Deus pede estrita conta do meu tempo
E eu vou, do meu tempo, dar-lhe conta.
Mas, como dar, sem tempo, tanta conta.
Eu, que gastei, sem conta, tanto tempo?
Para dar minha conta feita a tempo,
O tempo me foi dado, e não fiz conta;
Não quis, sobrando tempo, fazer conta.
Hoje, quero acertar conta, e não há tempo.
Oh, vós, que tendes tempo sem ter conta,
Não gasteis vosso tempo em passatempo.
Cuidai, enquanto é tempo, em vossa conta!
Pois, aqueles que, sem conta, gastam tempo,
Quando o tempo chegar, de prestar conta
Chorarão, como eu, o não ter tempo..."
(Frei Antônio das Chagas, Séc. XVII)
Tradicionalmente, a filosofia atribui duas partes à natureza humana, o corpo e a alma, unidos substancialmente, de modo que o homem não é exatamente apenas um das partes, mas a realização da união de ambas.
Pelo corpo, o homem é um ser material. A matéria é definida como “pura potência”, porque sempre pode ser mudada e moldada, não possuindo determinabilidade própria, mas a recebendo extrinsecamente, que é a sua forma.

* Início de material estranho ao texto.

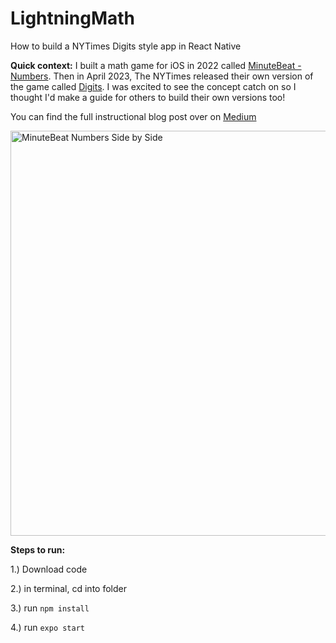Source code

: # LightningMath
How to build a NYTimes Digits style app in React Native

**Quick context:** I built a math game for iOS in 2022 called [MinuteBeat - Numbers](https://apps.apple.com/us/app/minutebeat-numbers/id1614527068). Then in April 2023, The NYTimes released their own version of the game called [Digits](https://www.nytimes.com/games/digits). I was excited to see the concept catch on so I thought I'd make a guide for others to build their own versions too!

You can find the full instructional blog post over on [Medium](https://medium.com/@majoseph2013/build-your-own-nytimes-digits-style-game-in-react-native-a03da54a2ea5)

<img width="648" alt="MinuteBeat Numbers Side by Side" src="https://github.com/Technicolor-Dreamcoat/LightningMath/assets/130793433/1ea85de8-7ed6-4f1d-9696-02e7d02f2ed6">

**Steps to run:**

1.) Download code

2.) in terminal, cd into folder

3.) run `npm install`

4.) run `expo start`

E justamente porque a matéria é uma “indeterminação determinável”, isto é, uma pura capacidade de receber moldagem, que a alma é a “forma do corpo”, pois é o princípio subsistente da vida, que, quando unida à matéria, dá-lhe a forma de homem, porque lhe determina e ordena para formar a unidade substancial da natureza humana. Em outras palavras, a matéria é a “parte fraca”, que está aberta a uma moldagem, enquanto que a alma é a “parte forte”, porque é o princípio determinador da vida, unindo-se à matéria e tornando-a um corpo ordenado, para assim formar a unidade substancial da natureza humana.
Entretanto, se a alma é um princípio vital, e por isso mesmo essencialmente imutável e imortal, o corpo, por sua vez, é passível de mudança, porque a matéria pode receber ou perder as suas determinações de forma. Deste modo, a morte é o fim inevitável dos seres corpóreos, pois a união entre corpo e alma irá se frustrar um dia, quando, da parte do corpo, este se desconfigurar de tal maneira que já não permitirá mais a vida.
Por esta razão, a fraqueza e passividade da matéria exige que o ser humano continuamente descanse. O homem possui muitas limitações físicas e psíquicas, de modo que precisa sempre se recompor, para evitar a exaustão. A matéria não é capaz de garantir uma atividade ilimitada ou ininterrupta, pois o desgaste conduzirá imediatamente à morte.
Assim Deus fez o homem para que, até mesmo em seu cansaço, algo da eternidade pudesse ser aprendido. Com efeito, o descanso – especialmente o sono – é figura da Vida Eterna, quando o homem terá posse do fruto de todos os seus trabalhos, e estará em completo repouso em Deus, mas um repouso ativo, porque o Céu consiste na união amorosa do homem com Deus.
Neste sentido, o descanso é parte essencial da vida humana, seja na terra, seja, de forma análoga, na eternidade.
Mas como qualquer ato humano, em tudo há uma justa medida, sem falta ou excesso. Afinal, quem descansa pouco, ainda não completou o seu repouso, mas quem descansa demais, prejudica a vida ativa e deturpa o fim do repouso. Este assunto, aparentemente banal, é a raiz da esterilidade da vida espiritual de muitos, pois o descanso, fora de sua justa medida, já não é repouso, mas ociosidade. Cabe agora perguntar: no que consiste o descanso?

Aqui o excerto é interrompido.